===== Dataset records =====
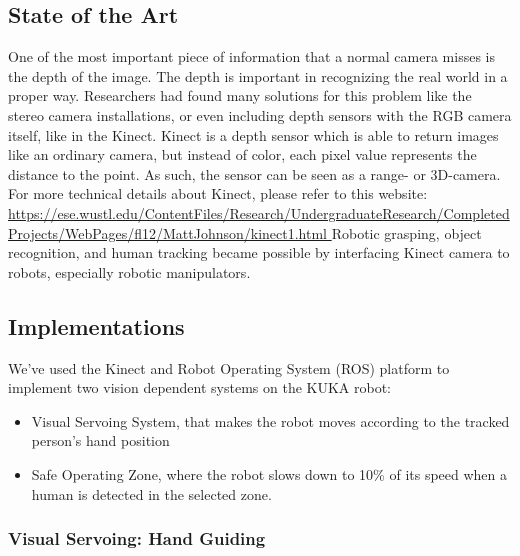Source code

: \subsection{State of the Art}

One of the most important piece of information that a normal camera misses is the depth of the image. The depth is important in recognizing the real world in a proper way. Researchers had found many solutions for this problem like the stereo camera installations, or even including depth sensors with the RGB camera itself, like in the Kinect.
Kinect is a depth sensor which is able to return images like an ordinary camera, but instead of color, each pixel value represents the distance to the point. As such, the sensor can be seen as a range- or 3D-camera. For more technical details about Kinect, please refer to this website:
\newline \url{ https://ese.wustl.edu/ContentFiles/Research/UndergraduateResearch/CompletedProjects/WebPages/fl12/MattJohnson/kinect1.html }
Robotic grasping, object recognition, and human tracking became possible by interfacing Kinect camera to robots, especially robotic manipulators.

\subsection{Implementations}
We’ve used the Kinect and Robot Operating System (ROS) platform to implement two vision dependent systems on the KUKA robot:\begin{itemize}
	\item Visual Servoing System, that makes the robot moves according to the tracked person’s hand position
	\item Safe Operating Zone, where the robot slows down to 10\% of its speed when a human is detected in the selected zone.
\end{itemize}



\subsubsection{Visual Servoing: Hand Guiding}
=====
Please go through the data above and copy each line containing the word "itemize".

* Solution to this task:
We’ve used the Kinect and Robot Operating System (ROS) platform to implement two vision dependent systems on the KUKA robot:\begin{itemize}
\end{itemize}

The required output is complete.